2. Ascertaining the differences between the prior art and the claims at issue.
3. Resolving the level of ordinary skill in the pertinent art.
4. Considering objective evidence present in the application indicating obviousness or nonobviousness.
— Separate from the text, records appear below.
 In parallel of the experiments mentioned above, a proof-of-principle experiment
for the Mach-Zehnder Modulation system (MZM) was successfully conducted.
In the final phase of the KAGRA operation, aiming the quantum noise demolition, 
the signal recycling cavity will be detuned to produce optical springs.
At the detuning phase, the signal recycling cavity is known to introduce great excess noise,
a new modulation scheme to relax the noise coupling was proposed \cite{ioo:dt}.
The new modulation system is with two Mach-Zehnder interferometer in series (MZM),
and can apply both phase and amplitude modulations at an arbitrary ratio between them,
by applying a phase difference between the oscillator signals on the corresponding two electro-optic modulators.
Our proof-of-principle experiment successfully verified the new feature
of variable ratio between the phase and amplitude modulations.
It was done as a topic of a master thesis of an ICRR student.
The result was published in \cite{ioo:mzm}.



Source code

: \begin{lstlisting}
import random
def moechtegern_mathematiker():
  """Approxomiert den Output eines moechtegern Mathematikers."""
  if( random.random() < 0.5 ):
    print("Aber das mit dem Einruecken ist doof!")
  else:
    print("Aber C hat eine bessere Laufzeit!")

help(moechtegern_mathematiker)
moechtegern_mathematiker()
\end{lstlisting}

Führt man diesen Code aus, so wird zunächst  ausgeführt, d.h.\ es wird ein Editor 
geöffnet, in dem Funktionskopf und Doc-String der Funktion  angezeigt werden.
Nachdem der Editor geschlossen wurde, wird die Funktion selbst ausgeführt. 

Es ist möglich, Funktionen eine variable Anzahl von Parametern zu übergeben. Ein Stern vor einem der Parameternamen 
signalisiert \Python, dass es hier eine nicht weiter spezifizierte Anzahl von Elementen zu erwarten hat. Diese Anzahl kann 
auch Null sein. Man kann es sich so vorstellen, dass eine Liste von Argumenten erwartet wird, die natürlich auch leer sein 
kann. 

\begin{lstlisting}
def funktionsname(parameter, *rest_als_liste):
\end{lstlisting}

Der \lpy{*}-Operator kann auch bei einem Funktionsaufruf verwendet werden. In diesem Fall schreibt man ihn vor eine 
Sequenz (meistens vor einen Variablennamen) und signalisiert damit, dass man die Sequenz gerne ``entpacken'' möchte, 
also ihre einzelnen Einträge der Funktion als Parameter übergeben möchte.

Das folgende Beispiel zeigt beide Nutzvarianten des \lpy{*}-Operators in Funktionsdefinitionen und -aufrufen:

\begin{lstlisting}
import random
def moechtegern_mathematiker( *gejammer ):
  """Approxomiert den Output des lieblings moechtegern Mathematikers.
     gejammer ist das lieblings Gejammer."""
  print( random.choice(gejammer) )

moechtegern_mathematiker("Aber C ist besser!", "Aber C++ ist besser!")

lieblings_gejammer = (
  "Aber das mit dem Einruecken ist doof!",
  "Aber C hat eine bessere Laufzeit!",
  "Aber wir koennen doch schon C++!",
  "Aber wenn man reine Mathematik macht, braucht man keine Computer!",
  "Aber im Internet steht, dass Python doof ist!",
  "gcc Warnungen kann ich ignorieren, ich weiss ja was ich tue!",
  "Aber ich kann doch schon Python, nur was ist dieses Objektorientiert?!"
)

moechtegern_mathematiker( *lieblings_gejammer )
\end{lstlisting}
Claims 1 and 3-4 are rejected under 35 U.S.C. 103 as being unpatentable over WO 2020016459 A1 (Published 1/23/2020) hereinafter 459 in view of Kretschmer et al (Antibody Isotypes for Tumor Immunotherapy, Transfus Med Hemother 2017;44:320–326 DOI: 10.1159/000479240, 9/7/2017).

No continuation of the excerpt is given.